Ezequiel 12, 1-12; Sal 77, 56-57. 58-59. 61-62 ; san Mateo 18, 21-19, 1

Los Evangelios que la Iglesia nos propone en este mes de Agosto están llenos de enseñanzas del Señor, referentes al amor a Dios y al prójimo. “Señor, si mi hermano me ofende, ¿Cuántas veces le tengo que perdonar? ¿Hasta siete veces?” y la respuesta del Señor que acabamos de leer: “No te digo hasta siete veces, sino hasta setenta veces siete”. Que es como decir siempre.
Hay una idea muy equivocada de nuestra fe, de la religión católica, incluso entre nosotros los católicos, que consiste en estimar que ésta fe que nos predica Jesucristo nos habla de lo que es pecado, de lo que está prohibido, de lo que es malo. Podemos sacar ideas equivocadas de nuestra fe, pero ésta es sin duda una de las más graves.
Nuestro cristianismo es un vivo reflejo de lo que decimos, pue se trata de la religión del amor. Tanto en dirección de Dios hacia nosotros –“tanto amó Dios al mundo que entregó a su hijo hasta la muerte”—, como en nuestra relación con Dios, “el primer y principal mandamiento de la ley de Dios es amar a Dios con todo tu corazón”.

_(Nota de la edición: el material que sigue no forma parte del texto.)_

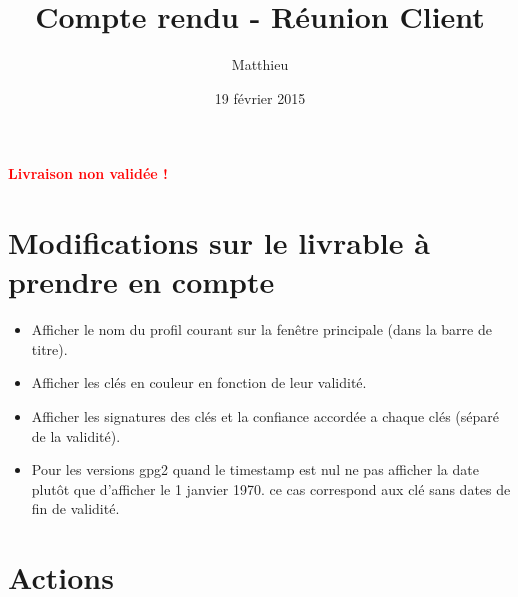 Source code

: \documentclass{CR-projet}
\title{Compte rendu - Réunion Client}
\author{Matthieu \bsc{FIN}}
\date{19 février 2015}
\begin{document}
\maketitle
\newpage

\newpage

\textbf{\Large \textcolor{red} {Livraison non validée !}}


\section{Modifications sur le livrable à prendre en compte}

\begin{itemize}
	\item Afficher le nom du profil courant sur la fenêtre principale (dans la barre de titre).
	\item Afficher les clés en couleur en fonction de leur validité.
	\item Afficher les signatures des clés et la confiance accordée a chaque clés (séparé de la validité).
	\item Pour les versions gpg2 quand le timestamp est nul ne pas afficher la date plutôt que d'afficher le 1 janvier 1970.
	ce cas correspond aux clé sans dates de fin de validité.
\end{itemize}

\section{Actions}
\end{document}
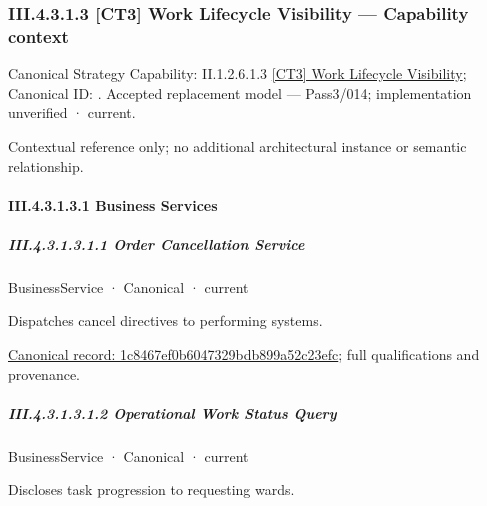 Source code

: \subsubsection*{III.4.3.1.3 [CT3] Work Lifecycle Visibility — Capability context}
\label{navigation:III.4.3.1.3}

{\small Canonical Strategy Capability: II.1.2.6.1.3 \hyperref[element:5239aba7e072422686d108950a5b0d50]{[CT3] Work Lifecycle Visibility}; Canonical ID: \texttt{}. Accepted replacement model — Pass3/014; implementation unverified · current.}\par
Contextual reference only; no additional architectural instance or semantic relationship.\par
\paragraph*{III.4.3.1.3.1 Business Services}
\label{navigation:III.4.3.1.3.1}

\subparagraph*{III.4.3.1.3.1.1 Order Cancellation Service}
\label{navigation:III.4.3.1.3.1.1}

\label{element:1c8467ef0b6047329bdb899a52c23efc}
{\small BusinessService · Canonical · current}\par

Dispatches cancel directives to performing systems.


{\footnotesize \href{../../../../../../../../continuum/business/business-service/1c8467ef0b6047329bdb899a52c23efc.md}{Canonical record: 1c8467ef0b6047329bdb899a52c23efc}; full qualifications and provenance.}\par
\subparagraph*{III.4.3.1.3.1.2 Operational Work Status Query}
\label{navigation:III.4.3.1.3.1.2}

\label{element:8659408923e641b99727ef218e2b8dfc}
{\small BusinessService · Canonical · current}\par

Discloses task progression to requesting wards.


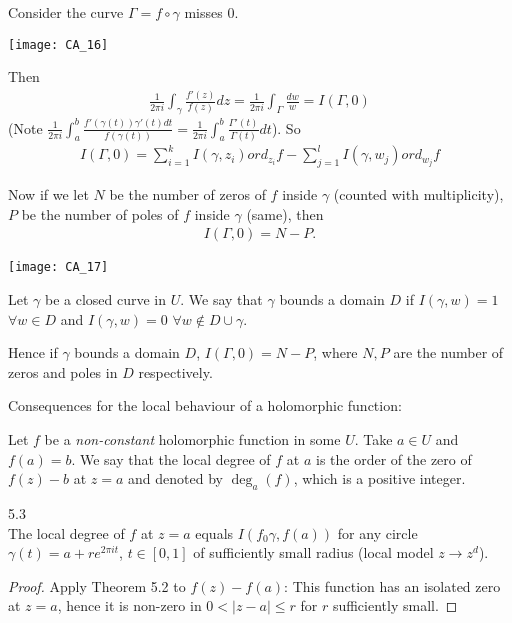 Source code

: \documentclass[a4paper]{article}
\begin{document}
\begin{rem}
Consider the curve $\Gamma = f \circ \gamma$ misses $0$. 

\texttt{[image: CA\_16]}

Then
\begin{equation*}
\begin{aligned}
\frac{1}{2\pi i} \int_\gamma \frac{f'(z)}{f(z)} dz = \frac{1}{2\pi i} \int_\Gamma \frac{dw}{w} = I(\Gamma,0)
\end{aligned}
\end{equation*}
(Note $\frac{1}{2\pi i} \int_a^b \frac{f'(\gamma(t))\gamma'(t) dt}{f(\gamma(t))} = \frac{1}{2\pi i}\int_a^b \frac{\Gamma'(t)}{\Gamma(t)} dt$). So
\begin{equation*}
\begin{aligned}
I(\Gamma,0) = \sum_{i=1}^k I(\gamma,z_i) ord_{z_i} f - \sum_{j=1}^l I(\gamma,w_j) ord_{w_j} f
\end{aligned}
\end{equation*}

Now if we let $N$ be the number of zeros of $f$ inside $\gamma$ (counted with multiplicity), $P$ be the number of poles of $f$ inside $\gamma$ (same), then 
\begin{equation*}
\begin{aligned}
I(\Gamma,0) = N-P.
\end{aligned}
\end{equation*}

\texttt{[image: CA\_17]}
\end{rem}

\begin{defi}
Let $\gamma$ be a closed curve in $U$. We say that $\gamma$ bounds a domain $D$ if $I(\gamma,w) = 1$ $\forall w \in D$ and $I(\gamma,w) = 0$ $\forall w \not\in D\cup\gamma$.
\end{defi}

Hence if $\gamma$ bounds a domain $D$, $I(\Gamma,0) = N-P$, where $N,P$ are the number of zeros and poles in $D$ respectively.

Consequences for the local behaviour of a holomorphic function:

Let $f$ be a \emph{non-constant} holomorphic function in some $U$. Take $a \in U$ and $f(a)=b$. We say that the local degree of $f$ at $a$ is the order of the zero of $f(z)-b$ at $z=a$ and denoted by $\deg_a (f)$, which is a positive integer.

\begin{prop} 5.3\\
The local degree of $f$ at $z=a$ equals $I(f_0 \gamma,f(a))$ for any circle $\gamma(t) = a+re^{2\pi it}$, $t \in [0,1]$ of sufficiently small radius (local model $z \to z^d$).
\begin{proof}
Apply Theorem 5.2 to $f(z)-f(a)$: This function has an isolated zero at $z=a$, hence it is non-zero in $0<|z-a|\leq r$ for $r$ sufficiently small.
\end{proof}
\end{prop}
\end{document}
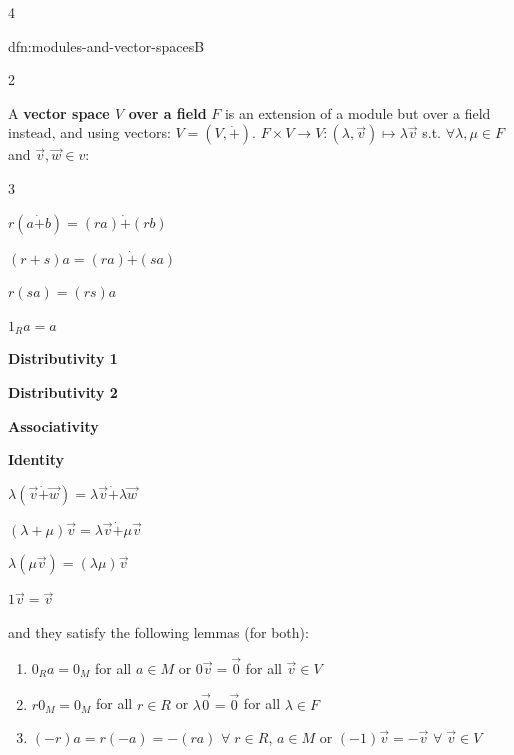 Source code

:\documentclass[landscape, 8pt]{extarticle}
\begin{document}
\begin{multicols*}{4}
\begin{mdfn}{dfn:modules-and-vector-spaces}{B}
{\begin{multicols}{2}
				
				\columnbreak
				A \textbf{vector space $V$ over a field} $F$ is an extension of a module but over a field instead, and using vectors: $V = (V, \dot{+})$. $F \times V \to V : (\lambda, \vec{v})\mapsto \lambda \vec{v}$ s.t. $\forall \lambda, \mu\in F$ and $\vec{v},\vec{w}\in v$:
			\end{multicols}
		}
			
			\vspace*{-10ex}
			
			\begin{multicols}{3}
				\begin{flushright}
					$r(a \dot{+} b) = (ra) \dot{+} (rb)$
					
					$(r + s)a = (ra) \dot{+} (sa)$
					
					$r (sa) = (rs) a$
					
					$1_{R}a = a$
				\end{flushright}
				
				
				\columnbreak
				\begin{center}
					\textbf{Distributivity 1}
					
					\textbf{Distributivity 2}
					
					\textbf{Associativity}
					
					\textbf{Identity}
				\end{center}
				
				\columnbreak
				
				$\lambda(\vec{v} \dot{+} \vec{w}) = \lambda\vec{v} \dot{+} \lambda \vec{w}$
				
				$(\lambda + \mu)\vec{v} = \lambda \vec{v} \dot{+} \mu \vec{v}$
				
				$\lambda (\mu \vec{v}) = (\lambda \mu) \vec{v}$
				
				$1\vec{v} = \vec{v}$
			\end{multicols}
			
			\vspace*{-7ex}
			
			
			and they satisfy the following lemmas (for both):
			
			\begin{enumerate}
				\setlength\itemsep{0em}
				\item $0_{R} a = 0_{M}$ for all $a\in M$ \quad or \quad $0 \vec{v} = \vec{0}$ for all $\vec{v} \in V$
				\item $r 0_{M} = 0_{M}$ for all $r\in R$ \quad or \quad $\lambda \vec{0} = \vec{0}$ for all $\lambda\in F$
				\item $(-r)a = r(-a) = -(ra)$ $\forall \; r\in R$, $a\in M$ or $(-1)\vec{v} = -\vec{v}$ $\forall \; \vec{v}\in V$
			\end{enumerate}
			

\end{mdfn}
\end{multicols*}
\end{document}
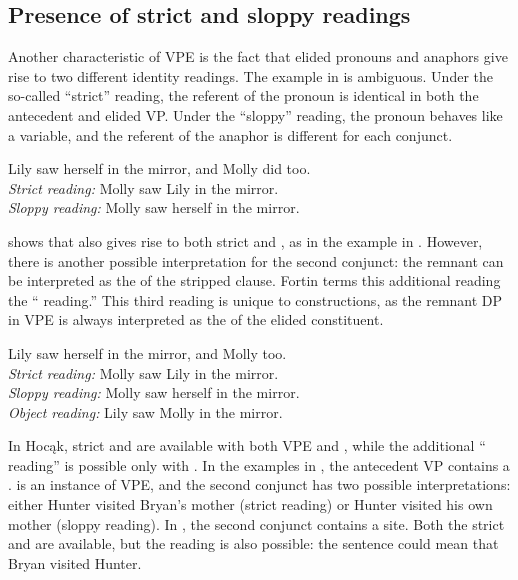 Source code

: \documentclass[output=paper]{LSP/langsci}
\begin{document}
\subsection{Presence of strict and sloppy readings}\label{sec:johnson:3.5}

Another characteristic of VPE is the fact that elided pronouns and anaphors give rise to two different identity readings. The  example in  is ambiguous. Under the so-called ``strict'' reading, the referent of the pronoun is identical in both the antecedent and elided VP. Under the ``sloppy'' reading, the pronoun behaves like a variable, and the referent of the anaphor is different for each conjunct.
  
\ea\label{ex:johnson:42} 
Lily saw herself in the mirror, and Molly did too.\\
\textit{Strict reading:} Molly saw Lily in the mirror.\\
\textit{Sloppy reading:} Molly saw herself in the mirror.
\z

\citet{Fortin2007} shows that  also gives rise to both strict and , as in the example in . However, there is another possible interpretation for the second conjunct: the remnant can be interpreted as the  of the stripped clause. Fortin terms this additional reading the `` reading.'' This third reading is unique to  constructions, as the remnant DP in VPE is always interpreted as the  of the elided constituent. 
  
\ea\label{ex:johnson:43} 
Lily saw herself in the mirror, and Molly too.\\
\textit{Strict reading:} Molly saw Lily in the mirror.\\
\textit{Sloppy reading:} Molly saw herself in the mirror.\\
\textit{Object reading:} Lily saw Molly in the mirror.
\z

 
In Hocąk, strict and  are available with both VPE and , while the additional `` reading'' is possible only with . In the examples in , the antecedent VP contains a  .  is an instance of VPE, and the second conjunct has two possible interpretations: either Hunter visited Bryan's mother (strict reading) or Hunter visited his own mother (sloppy reading). In , the second conjunct contains a   site. Both the strict and  are available, but the  reading is also possible: the sentence could mean that Bryan visited Hunter.
 
\end{document}
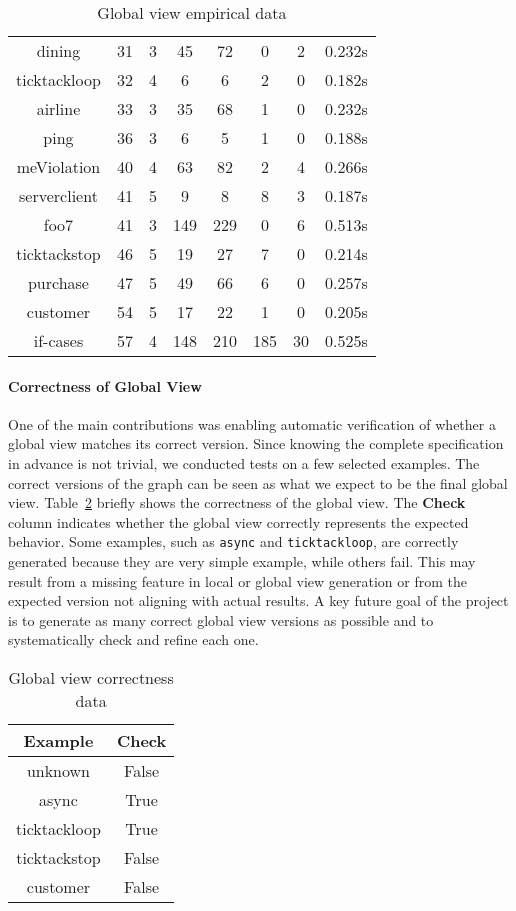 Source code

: \begin{table}[!ht]
\begin{tabular}{|c|c|c|c|c|c|c|c|}
dining & 31 & 3 & 45 & 72 & 0 & 2 & 0.232s \\ 
ticktackloop & 32 & 4 & 6 & 6 & 2 & 0 & 0.182s \\ 
airline & 33 & 3 & 35 & 68 & 1 & 0 & 0.232s \\ 
ping & 36 & 3 & 6 & 5 & 1 & 0 & 0.188s \\ 
meViolation & 40 & 4 & 63 & 82 & 2 & 4 & 0.266s \\ 
serverclient & 41 & 5 & 9 & 8 & 8 & 3 & 0.187s \\ 
foo7 & 41 & 3 & 149 & 229 & 0 & 6 & 0.513s \\ 
ticktackstop & 46 & 5 & 19 & 27 & 7 & 0 & 0.214s \\ 
purchase & 47 & 5 & 49 & 66 & 6 & 0 & 0.257s \\ 
customer & 54 & 5 & 17 & 22 & 1 & 0 & 0.205s \\ 
if-cases & 57 & 4 & 148 & 210 & 185 & 30 & 0.525s \\ 
\hline
\end{tabular}
\caption{Global view empirical data}
\label{tab:gvbench}
\end{table}

\paragraph{Correctness of Global View}
One of the main contributions was enabling automatic verification of whether a
global view matches its correct version. Since knowing the complete specification
in advance is not trivial, we conducted tests on a few selected examples. 
The correct versions of the graph can be seen as what we expect to be the final
global view.
Table~\ref{tab:corrbench} briefly shows the correctness of the global view. 
The \textbf{Check} column indicates whether the global view 
correctly represents the expected behavior. Some examples, such as 
\texttt{async} and \texttt{ticktackloop}, are correctly generated because they 
are very simple example, while others fail. This may result from a missing 
feature in local or global view generation or from
the expected version not aligning with actual results. A key future goal of the
project is to generate as many correct global view versions as possible and to
systematically check and refine each one.

\begin{table}[!ht]
\centering
\begin{tabular}{|c|c|}
\hline
Example & Check \\ 
\hline
unknown & False \\ 
async & True \\ 
ticktackloop & True \\ 
ticktackstop & False \\ 
customer & False \\ 
\hline
\end{tabular}
\caption{Global view correctness data}
\label{tab:corrbench}
\end{table}

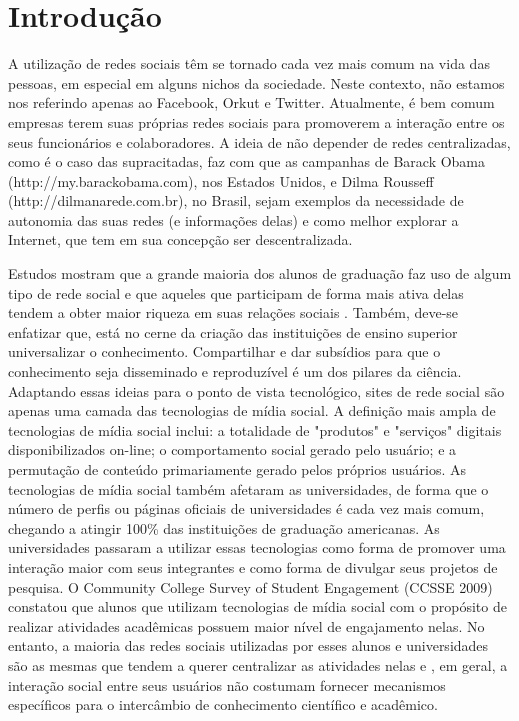 \chapter{Introdução}

A utilização de redes sociais têm se tornado cada vez mais comum na vida das pessoas, em especial em alguns nichos da sociedade. Neste contexto, não estamos nos referindo apenas ao Facebook, Orkut e Twitter. Atualmente, é bem comum empresas terem suas próprias redes sociais para promoverem a interação entre os seus funcionários e colaboradores. A ideia de não depender de redes centralizadas, como é o caso das supracitadas, faz com que as campanhas de Barack Obama (http://my.barackobama.com), nos Estados Unidos, e Dilma Rousseff (http://dilmanarede.com.br), no Brasil, sejam exemplos da necessidade de autonomia das suas redes (e informações delas) e como melhor explorar a Internet, que tem em sua concepção ser descentralizada.

Estudos mostram que a grande maioria dos alunos de graduação faz uso de algum tipo de rede social e que aqueles que participam de forma mais ativa delas tendem a obter maior riqueza em suas relações sociais . Também, deve-se enfatizar que, está no cerne da criação das instituições de ensino superior universalizar o conhecimento. Compartilhar e dar subsídios para que o conhecimento seja disseminado e reproduzível é um dos pilares da ciência. Adaptando essas ideias para o ponto de vista tecnológico, sites de rede social são apenas uma camada das tecnologias de mídia social. A definição mais ampla de tecnologias de mídia social inclui: a totalidade de "produtos" e "serviços" digitais disponibilizados on-line; o comportamento social gerado pelo usuário; e a permutação de conteúdo primariamente gerado pelos próprios usuários.
As tecnologias de mídia social também afetaram as universidades, de forma que o número de perfis ou páginas oficiais de universidades é cada vez mais comum, chegando a atingir 100\% das instituições de graduação americanas. As universidades passaram a utilizar essas tecnologias como forma de promover uma interação maior com seus integrantes e como forma de divulgar seus projetos de pesquisa. O Community College Survey of Student Engagement (CCSSE 2009) constatou que alunos que utilizam tecnologias de mídia social com o propósito de realizar atividades acadêmicas possuem maior nível de engajamento nelas. No entanto, a maioria das redes sociais utilizadas por esses alunos e universidades são as mesmas que tendem a querer centralizar as atividades nelas e , em geral, a interação social entre seus usuários não costumam fornecer mecanismos específicos para o intercâmbio de conhecimento científico e acadêmico.

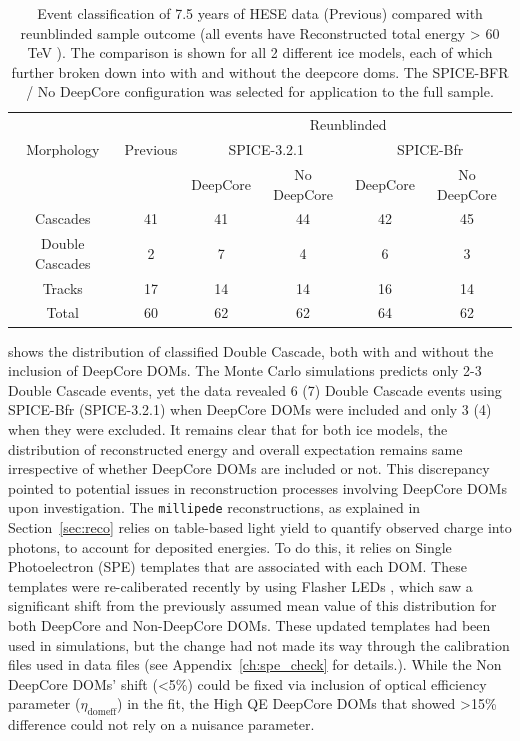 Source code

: \begin{table}[h]
    \caption[Event classification of 7.5 years of HESE data, compared with reanalysis done using different ice models and inclusion/exclusion of DeepCore DOMs in the analysis]{Event classification of 7.5 years of HESE data (Previous) compared with reunblinded sample outcome (all events have Reconstructed total energy > 60 TeV ). The comparison is shown for all 2 different ice models, each of which further broken down into with and without the deepcore doms. The SPICE-BFR / No DeepCore configuration was selected for application to the full sample.}
    \raggedright
    \begin{tabular}{ c|c|c c |cc}
        \toprule
            & & \multicolumn{4}{c}{Reunblinded}\\
            
           Morphology&Previous & \multicolumn{2}{c|}{SPICE-3.2.1} & \multicolumn{2}{c}{SPICE-Bfr}\\
           
                     &   & DeepCore & No DeepCore & DeepCore & No DeepCore\\
                                
        \hline
        Cascades & 41 & 41 & 44 &42&45 \\
        Double Cascades & 2 & 7 &4&6& 3 \\
        Tracks& 17&14&14&16&14\\
        \hline
        Total & 60 & 62 &62&64&62\\
        \bottomrule
\end{tabular}
\end{table}
 shows the distribution of classified Double Cascade, both with and without the inclusion of DeepCore DOMs. The Monte Carlo simulations predicts only 2-3 Double Cascade events, yet the data revealed 6 (7) Double Cascade events using SPICE-Bfr (SPICE-3.2.1) when DeepCore DOMs were included and only 3 (4) when they were excluded. It remains clear that for both ice models, the distribution of reconstructed energy and overall expectation remains same irrespective of whether DeepCore DOMs are included or not. This discrepancy pointed to potential issues in reconstruction processes involving DeepCore DOMs upon investigation. The \texttt{millipede} reconstructions, as explained in Section~\ref{sec:reco} relies on table-based light yield to quantify observed charge into photons, to account for deposited energies. To do this, it relies on Single Photoelectron (SPE) templates that are associated with each DOM. These templates were re-caliberated recently by using Flasher LEDs , which saw a significant shift from the previously assumed mean value of this distribution for both DeepCore and Non-DeepCore DOMs. These updated templates had been used in simulations, but the change had not made its way through the calibration files used in data files (see Appendix~\ref{ch:spe_check} for details.). While the Non DeepCore DOMs' shift (<5\%) could be fixed via inclusion of optical efficiency parameter ($\eta_{\mathrm{domeff}}$) in the fit, the High QE DeepCore DOMs that showed >15\% difference could not rely on a nuisance parameter.  

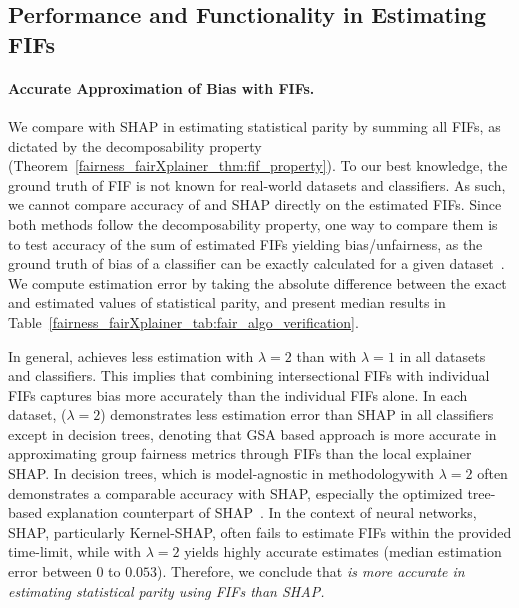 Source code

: 

\subsection{Performance and Functionality in Estimating FIFs}
\paragraph{Accurate Approximation of Bias with FIFs.} We compare {\fairXplainer} with SHAP in estimating statistical parity by summing all FIFs, as dictated by the decomposability property (Theorem~\ref{fairness_fairXplainer_thm:fif_property}). {To our best knowledge, the ground truth of FIF is not known for real-world datasets and classifiers. As such, we cannot compare accuracy of {\fairXplainer} and SHAP directly on the estimated FIFs. Since both methods follow the decomposability property, one way to compare them is to test accuracy of the sum of estimated FIFs yielding bias/unfairness, as the ground truth of bias of a classifier can be exactly calculated for a given dataset~\cite{aif360-oct-2018}.}
We compute estimation error by taking the absolute difference between the exact and  estimated values of statistical parity, and present median results in Table~\ref{fairness_fairXplainer_tab:fair_algo_verification}. 

In general, {\fairXplainer} achieves less estimation with $ \lambda = 2 $ than with $ \lambda = 1 $ in all datasets and classifiers. This implies that combining intersectional FIFs with individual FIFs captures bias more accurately than the individual FIFs alone. In each dataset, {\fairXplainer} ($\lambda = 2$) demonstrates less estimation error than SHAP in all classifiers except in decision trees, denoting that GSA based approach {\fairXplainer} is more accurate in approximating group fairness metrics through FIFs than the local explainer SHAP. In decision trees, {\fairXplainer}\textemdash which is model-agnostic in methodology\textemdash with $ \lambda = 2 $ often demonstrates a comparable accuracy with SHAP, especially the optimized tree-based explanation counterpart of SHAP~\cite{lundberg2020local2global}. In the context of neural networks, SHAP, particularly Kernel-SHAP, often fails to estimate FIFs within the provided time-limit, while {\fairXplainer} with $ \lambda = 2 $ yields highly accurate estimates (median estimation error between $ 0$ to $0.053 $). Therefore, we conclude that \emph{{\fairXplainer} is more accurate in estimating statistical parity using FIFs than SHAP.}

También la relación con nuestros afines, “amar al prójimo es semejante al primero”, es “semejante” a amar a Dios. Y para que quede aún más claro, añade el Señor: “en estos dos preceptos se resumen –se condensan, se sintetizan— toda la ley y los profetas”.
A veces se dicen cosas muy alejadas de la doctrina del Señor. Es verdad que hay acciones que están mal, que son pecado, y que es necesario acudir al sacramento de la confesión, pero esto es como decir que en la moda, en los vestidos, en las pasarelas, lo importante es lavar la ropa. ¡Hombre!, sí, hay que lavar la ropa, incluso plancharla, pero lo importante, si hablamos de moda, es el diseño, los colores, la caída de la tela, el estilo, la comodidad, la elegancia, los distintos tipos de tejidos. Igual nuestra fe: ¡tiene tal riqueza de colores, de estilos de vida, de modos de llevar ese “revestirse en el Señor”, como nos dice San Pablo, que parece miserable, o, al menos ignorancia, reducir nuestra fe, que es divina, a un lavado o a unas prohibiciones o preceptos dominicales, aunque, sin duda, también todo esto cierto y necesario.